• [WHAT YOU SHOULD DO]
Exactly the lines from the beginning of the records to the line with "Note: This simplified", both ends included, are to be given again, and pictures are to be left out.

• [DATA TO PROCESS]
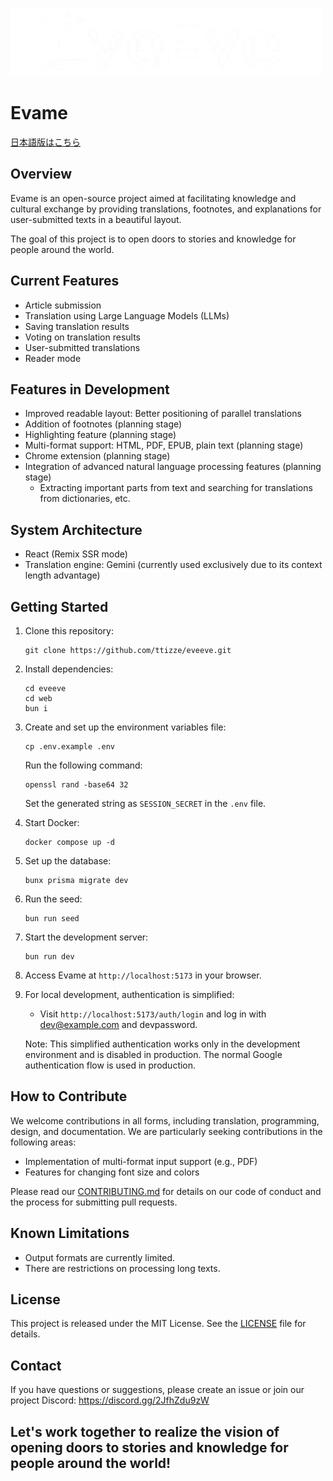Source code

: ![Evame](./web/public/title-logo-dark.png)

# Evame

[日本語版はこちら](README.ja.md)

## Overview

Evame is an open-source project aimed at facilitating knowledge and cultural exchange by providing translations, footnotes, and explanations for user-submitted texts in a beautiful layout.

The goal of this project is to open doors to stories and knowledge for people around the world.

## Current Features

- Article submission
- Translation using Large Language Models (LLMs)
- Saving translation results
- Voting on translation results
- User-submitted translations
- Reader mode

## Features in Development

- Improved readable layout: Better positioning of parallel translations
- Addition of footnotes (planning stage)
- Highlighting feature (planning stage)
- Multi-format support: HTML, PDF, EPUB, plain text (planning stage)
- Chrome extension (planning stage)
- Integration of advanced natural language processing features (planning stage)
  - Extracting important parts from text and searching for translations from dictionaries, etc.

## System Architecture

- React (Remix SSR mode)
- Translation engine: Gemini (currently used exclusively due to its context length advantage)

## Getting Started

1. Clone this repository:
   ```
   git clone https://github.com/ttizze/eveeve.git
   ```

2. Install dependencies:
   ```
   cd eveeve
   cd web
   bun i
   ```

3. Create and set up the environment variables file:
   ```
   cp .env.example .env
   ```
   Run the following command:
   ```
   openssl rand -base64 32
   ```
   Set the generated string as `SESSION_SECRET` in the `.env` file.

4. Start Docker:
   ```
   docker compose up -d
   ```

5. Set up the database:
   ```
   bunx prisma migrate dev
   ```

6. Run the seed:
   ```
   bun run seed
   ```

7. Start the development server:
   ```
   bun run dev
   ```

8. Access Evame at `http://localhost:5173` in your browser.

9. For local development, authentication is simplified:
   - Visit `http://localhost:5173/auth/login` and log in with dev@example.com and devpassword.
   
   Note: This simplified authentication works only in the development environment and is disabled in production. The normal Google authentication flow is used in production.

## How to Contribute

We welcome contributions in all forms, including translation, programming, design, and documentation. We are particularly seeking contributions in the following areas:

- Implementation of multi-format input support (e.g., PDF)
- Features for changing font size and colors

Please read our [CONTRIBUTING.md](CONTRIBUTING.md) for details on our code of conduct and the process for submitting pull requests.

## Known Limitations

- Output formats are currently limited.
- There are restrictions on processing long texts.

## License

This project is released under the MIT License. See the [LICENSE](LICENSE) file for details.

## Contact

If you have questions or suggestions, please create an issue or join our project Discord:
https://discord.gg/2JfhZdu9zW

## Let's work together to realize the vision of opening doors to stories and knowledge for people around the world!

• [RESPONSE TO THIS EXERCISE]
Source code

: ![Evame](./web/public/title-logo-dark.png)

# Evame

[日本語版はこちら](README.ja.md)

## Overview

Evame is an open-source project aimed at facilitating knowledge and cultural exchange by providing translations, footnotes, and explanations for user-submitted texts in a beautiful layout.

The goal of this project is to open doors to stories and knowledge for people around the world.

## Current Features

- Article submission
- Translation using Large Language Models (LLMs)
- Saving translation results
- Voting on translation results
- User-submitted translations
- Reader mode

## Features in Development

- Improved readable layout: Better positioning of parallel translations
- Addition of footnotes (planning stage)
- Highlighting feature (planning stage)
- Multi-format support: HTML, PDF, EPUB, plain text (planning stage)
- Chrome extension (planning stage)
- Integration of advanced natural language processing features (planning stage)
  - Extracting important parts from text and searching for translations from dictionaries, etc.

## System Architecture

- React (Remix SSR mode)
- Translation engine: Gemini (currently used exclusively due to its context length advantage)

## Getting Started

1. Clone this repository:
   ```
   git clone https://github.com/ttizze/eveeve.git
   ```

2. Install dependencies:
   ```
   cd eveeve
   cd web
   bun i
   ```

3. Create and set up the environment variables file:
   ```
   cp .env.example .env
   ```
   Run the following command:
   ```
   openssl rand -base64 32
   ```
   Set the generated string as `SESSION_SECRET` in the `.env` file.

4. Start Docker:
   ```
   docker compose up -d
   ```

5. Set up the database:
   ```
   bunx prisma migrate dev
   ```

6. Run the seed:
   ```
   bun run seed
   ```

7. Start the development server:
   ```
   bun run dev
   ```

8. Access Evame at `http://localhost:5173` in your browser.

9. For local development, authentication is simplified:
   - Visit `http://localhost:5173/auth/login` and log in with dev@example.com and devpassword.
   
   Note: This simplified authentication works only in the development environment and is disabled in production. The normal Google authentication flow is used in production.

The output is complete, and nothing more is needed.